Is the UK on the verge of a seismic shift in political loyalties, not between Labour and Conservative, but between Remainers and Leavers? As inequality spreads, populist parties of the right gain traction. This has been seen to varying degrees across Europe in major countries like Germany, Italy, Austria, Holland and France. The far right may not be gaining power but they grow in popularity.
In the face of the economic consequences of globalisation combined with the aftermath of the economic crash, what has been the response? Have we looked back at the last time something similar occurred in the 1920s and 30s, learnt the lessons and applied new thinking? Sadly the answer appears to be a resounding “NO!” The call now, as then, is to tighten borders, repel immigrants, apply tariffs to imports and turn inwards to ourselves. For evidence we need look no further than Donald Trump’s attacks on China and threat to apply tariffs to imports. Trump is the modern day flag carrier for isolationism. We should not need reminding where the politics of blame and envy led the world in the 1930s.
The reality is that ever since men and women first stood up and looked around we have migrated around the globe and societies have grown richer from trading. The British Empire grew on the back of trade – “the flag followed trade” – I well remember from school day geography lessons. Trade enriches us both personally and culturally. Our place as one of the richest countries on the planet owes itself to the foundations laid in the 19th century. A United States more unified after the Civil War of the 1860s industrialised and took its place on the world stage. China has done likewise since the 1980s.
If the world does not trade, individual countries become poorer and, of course, so do its citizens. Since its economic reforms of the 1990s, Vietnam has moved from having over half its population living in poverty and not being able to feed itself to now being a net exporter of rice.
How should progressives respond to the rise of the far right, isolationism and restrictions on trade aimed at boosting home markets? How should we also respond to the xenophobia, fear, hate and discrimination that are the markers of isolationism? Well, not by joining in or marketing a watered down version, that’s for sure.

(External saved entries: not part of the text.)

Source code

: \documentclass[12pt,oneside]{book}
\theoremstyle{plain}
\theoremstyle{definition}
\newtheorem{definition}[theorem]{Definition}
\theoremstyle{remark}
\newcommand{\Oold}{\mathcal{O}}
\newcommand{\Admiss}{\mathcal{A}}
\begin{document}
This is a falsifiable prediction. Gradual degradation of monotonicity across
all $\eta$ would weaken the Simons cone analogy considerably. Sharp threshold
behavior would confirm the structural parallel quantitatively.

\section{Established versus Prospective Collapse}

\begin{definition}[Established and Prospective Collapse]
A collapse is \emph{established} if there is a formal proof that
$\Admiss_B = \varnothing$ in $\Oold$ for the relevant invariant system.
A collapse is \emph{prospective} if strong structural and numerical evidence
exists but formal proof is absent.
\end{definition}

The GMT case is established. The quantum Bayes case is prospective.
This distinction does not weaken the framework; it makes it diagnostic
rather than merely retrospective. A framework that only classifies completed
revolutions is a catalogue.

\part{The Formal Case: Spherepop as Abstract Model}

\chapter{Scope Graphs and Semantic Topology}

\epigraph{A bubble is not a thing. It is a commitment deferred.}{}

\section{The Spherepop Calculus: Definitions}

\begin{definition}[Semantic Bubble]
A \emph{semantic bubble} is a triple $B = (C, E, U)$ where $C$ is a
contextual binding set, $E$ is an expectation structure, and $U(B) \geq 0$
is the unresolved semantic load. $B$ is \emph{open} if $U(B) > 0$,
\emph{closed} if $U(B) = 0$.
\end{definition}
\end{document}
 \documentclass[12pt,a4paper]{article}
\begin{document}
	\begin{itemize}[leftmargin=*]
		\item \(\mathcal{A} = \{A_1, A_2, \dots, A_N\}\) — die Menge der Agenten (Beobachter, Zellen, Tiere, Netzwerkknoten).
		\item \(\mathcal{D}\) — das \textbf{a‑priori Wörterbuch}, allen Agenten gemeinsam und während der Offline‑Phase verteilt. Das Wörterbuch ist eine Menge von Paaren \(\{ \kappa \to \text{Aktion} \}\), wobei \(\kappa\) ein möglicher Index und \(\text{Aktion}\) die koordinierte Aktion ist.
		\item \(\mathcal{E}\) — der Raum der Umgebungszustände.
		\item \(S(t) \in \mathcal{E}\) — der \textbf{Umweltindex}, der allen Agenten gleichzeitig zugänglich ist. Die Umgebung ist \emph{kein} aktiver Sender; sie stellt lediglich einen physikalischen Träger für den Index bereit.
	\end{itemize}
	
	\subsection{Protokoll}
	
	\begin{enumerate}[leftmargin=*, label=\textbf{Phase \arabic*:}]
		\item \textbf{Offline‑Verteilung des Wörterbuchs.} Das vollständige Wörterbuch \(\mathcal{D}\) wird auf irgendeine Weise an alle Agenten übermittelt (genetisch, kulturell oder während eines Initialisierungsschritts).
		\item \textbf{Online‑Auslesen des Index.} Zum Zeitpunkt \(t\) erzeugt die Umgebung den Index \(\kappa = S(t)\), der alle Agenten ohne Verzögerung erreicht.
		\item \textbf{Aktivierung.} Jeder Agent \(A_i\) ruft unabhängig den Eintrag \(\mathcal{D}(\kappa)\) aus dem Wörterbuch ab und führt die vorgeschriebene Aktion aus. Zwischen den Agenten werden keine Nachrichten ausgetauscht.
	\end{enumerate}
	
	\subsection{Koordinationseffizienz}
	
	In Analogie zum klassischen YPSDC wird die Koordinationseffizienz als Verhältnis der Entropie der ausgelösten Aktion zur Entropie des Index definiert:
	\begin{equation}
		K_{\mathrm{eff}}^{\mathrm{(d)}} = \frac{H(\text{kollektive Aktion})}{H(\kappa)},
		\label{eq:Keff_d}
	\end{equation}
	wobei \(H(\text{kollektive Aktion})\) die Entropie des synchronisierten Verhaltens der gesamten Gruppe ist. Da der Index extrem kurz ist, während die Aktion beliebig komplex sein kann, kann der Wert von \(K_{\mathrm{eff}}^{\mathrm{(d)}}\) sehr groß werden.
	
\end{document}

Progressives should be promoting the benefits to economies and workers that comes from expanding markets through international trade. Just think of the benefits if a British company invented an easy to install conversion kit that changed the 7 million mopeds in Ho Chi Minh City from petrol driven to electrical power. Less pollution, lower running costs, etc.
While making trade more difficult by the imposition of tariffs may look attractive on the surface, there is no evidence home markets can compensate.
However, the left should be arguing that we cannot return to “business as usual”. There needs to be a stronger social and cultural influence on trade negotiations. There should be a focus on fairer tax regimes, particularly corporation tax, and explicit undertakings by governments expressed as part of trade deals that there will be a dividend for the whole of society in the form of skills training for life, improved housing, infrastructure investment and more equal wage structures. The government needs to be clearer about society’s dividend from striking trade deals. Trade deals are not just for the benefit of wealthy investors, shareholders and large corporations.
Progressives need to be honest with communities but at the same time be giving them hope by making commitments on infrastructure improvements and new work opportunities. It is just deceitful to hold out the prospect of coal mines, mills and factories reopening. What can work is building design and manufacturing around “added value” goods and services.
While the right looks to the failed and potentially dangerous solutions of the past the progressive left should be re-defining and promoting a new notion of “responsible capitalism” built on hope, opportunity and aspiration and attacking prejudice and social injustice. For the Labour Party this means truly becoming the party of work and workers and being willing to work positively in partnership with business.